Secure access service edge (SASE) is a network security model that bundles several crucial functionalities into one architecture. SASE provides both network connectivity, based on SD-WAN, and security capabilities. It’s a cloud-based model that enables organizations to monitor all traffic flowing from one endpoint to another. Here are key benefits of SASE:

  1. Underlying cloud native security architecture 
  2. An extra layer of network functionality 
  3. Simplified management and operations
  4. Increased visibility and security 
  5. Lower costs

SASE provides the flexibility needed to enable secure remote work, supporting the new work paradigms of a post-COVID workforce.

Here are notable SASE use cases:

  1. Controlled move to cloud services - SASE provides single-interface management to enable IT to move as gradually as desired from on-premises to multi-cloud or hybrid environments. There is no need to sacrifice workspace availability, security, or application performance.
  2. Support for mobile users - Internet of Things (IoT) devices and the increasingly mobile workforce challenge IT to ensure secure access and consistent wireless performance. As 5G rolls out, factories, branch offices, warehouses, utility centers, and various locations increasingly use automated wireless endpoint applications and IoT. A unified SASE model delivers the scalability and control needed to manage these components.
  3. Support for multiple operating systems - a SASE environment can support many operating systems to enable enterprises with substantial Linux demand to avoid moving to separate clouds or systems just to support their users.

Unified Endpoint Management Tools

Unified endpoint management (UEM) solutions enable organizations to secure and manage various employee devices and operating systems from a single console. UEM fills in the gaps left by traditional mobile device management (MDM) solutions. 

Organizations can employ UEM to secure personally-owned devices such as laptops and desktops, ensuring that employees can work remotely in a secure manner without the assistance of a VPN. 

It typically involves using conditional access capabilities to run agents on endpoint devices. The agent evaluates conditions before granting a user access to a certain resource. The solution can evaluate identity information, user behavior, and device compliance to determine whether users can access resources.
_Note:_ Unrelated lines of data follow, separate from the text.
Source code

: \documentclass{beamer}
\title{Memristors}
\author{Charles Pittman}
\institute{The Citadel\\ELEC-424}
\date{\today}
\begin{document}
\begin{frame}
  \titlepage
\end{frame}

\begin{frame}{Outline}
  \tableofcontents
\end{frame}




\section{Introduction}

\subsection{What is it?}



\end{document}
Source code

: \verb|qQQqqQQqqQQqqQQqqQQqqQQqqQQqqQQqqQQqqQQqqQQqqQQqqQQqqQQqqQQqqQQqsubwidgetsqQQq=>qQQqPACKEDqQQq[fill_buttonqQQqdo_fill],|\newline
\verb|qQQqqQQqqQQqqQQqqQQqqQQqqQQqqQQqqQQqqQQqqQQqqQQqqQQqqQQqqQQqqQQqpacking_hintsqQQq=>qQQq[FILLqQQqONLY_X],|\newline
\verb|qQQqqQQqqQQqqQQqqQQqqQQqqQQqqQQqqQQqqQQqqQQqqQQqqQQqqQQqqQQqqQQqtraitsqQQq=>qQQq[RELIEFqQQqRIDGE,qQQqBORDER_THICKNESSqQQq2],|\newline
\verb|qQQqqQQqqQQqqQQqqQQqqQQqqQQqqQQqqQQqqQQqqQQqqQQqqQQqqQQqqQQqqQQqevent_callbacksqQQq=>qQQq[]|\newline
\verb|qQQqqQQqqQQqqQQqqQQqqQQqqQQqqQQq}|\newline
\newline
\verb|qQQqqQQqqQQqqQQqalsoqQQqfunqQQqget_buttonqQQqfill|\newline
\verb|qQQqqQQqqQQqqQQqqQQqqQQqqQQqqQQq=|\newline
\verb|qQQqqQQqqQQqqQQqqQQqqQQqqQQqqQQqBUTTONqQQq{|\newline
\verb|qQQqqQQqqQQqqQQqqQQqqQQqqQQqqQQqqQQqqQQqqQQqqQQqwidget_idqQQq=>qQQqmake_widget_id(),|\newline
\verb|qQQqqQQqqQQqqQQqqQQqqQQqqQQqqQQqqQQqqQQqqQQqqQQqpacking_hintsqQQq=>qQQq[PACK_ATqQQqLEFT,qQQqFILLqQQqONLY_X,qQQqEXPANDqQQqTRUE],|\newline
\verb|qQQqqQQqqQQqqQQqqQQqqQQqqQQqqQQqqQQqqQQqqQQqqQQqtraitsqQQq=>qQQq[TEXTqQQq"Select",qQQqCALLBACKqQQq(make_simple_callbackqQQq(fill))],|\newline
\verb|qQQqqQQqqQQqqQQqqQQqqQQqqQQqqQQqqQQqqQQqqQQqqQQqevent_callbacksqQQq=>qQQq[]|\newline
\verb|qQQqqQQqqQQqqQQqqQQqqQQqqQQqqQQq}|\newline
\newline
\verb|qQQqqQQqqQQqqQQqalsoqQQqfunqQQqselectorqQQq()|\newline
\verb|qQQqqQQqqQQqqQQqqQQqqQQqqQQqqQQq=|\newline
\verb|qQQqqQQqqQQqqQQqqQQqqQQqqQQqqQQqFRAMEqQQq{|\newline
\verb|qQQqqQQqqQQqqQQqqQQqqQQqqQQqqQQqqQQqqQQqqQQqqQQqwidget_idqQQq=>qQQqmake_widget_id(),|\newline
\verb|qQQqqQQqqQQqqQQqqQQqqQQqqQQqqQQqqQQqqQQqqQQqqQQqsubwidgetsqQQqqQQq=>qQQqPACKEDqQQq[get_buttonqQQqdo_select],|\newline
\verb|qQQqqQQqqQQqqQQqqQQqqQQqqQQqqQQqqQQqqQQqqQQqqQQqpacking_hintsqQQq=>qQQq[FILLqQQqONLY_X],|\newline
UEM providers often integrate with ZTNA providers to extend protection.

Conclusion

In this article, I explained the basics of VPN and the challenges it creates for modern IT environments, and described three solutions that are gradually replacing VPN as a remote access solution:

  1. ZTNA - an access management solution that uses predefined policies to allow or restrict access based on users’ roles and their current security context.
  2. SASE - a network platform that bundles network infrastructure based on SD-WAN with security capabilities such as firewall as a service (FWaaS) and secure web gateway (SWG), and can secure connections from any location to any resource (on premise or in the cloud).
  3. UEM - a solution for securing and managing employee devices, including personally owned devices, evaluating the health and security hygiene of a device before granting access.

I hope this will be useful as you transition to the next generation of remote connectivity solutions.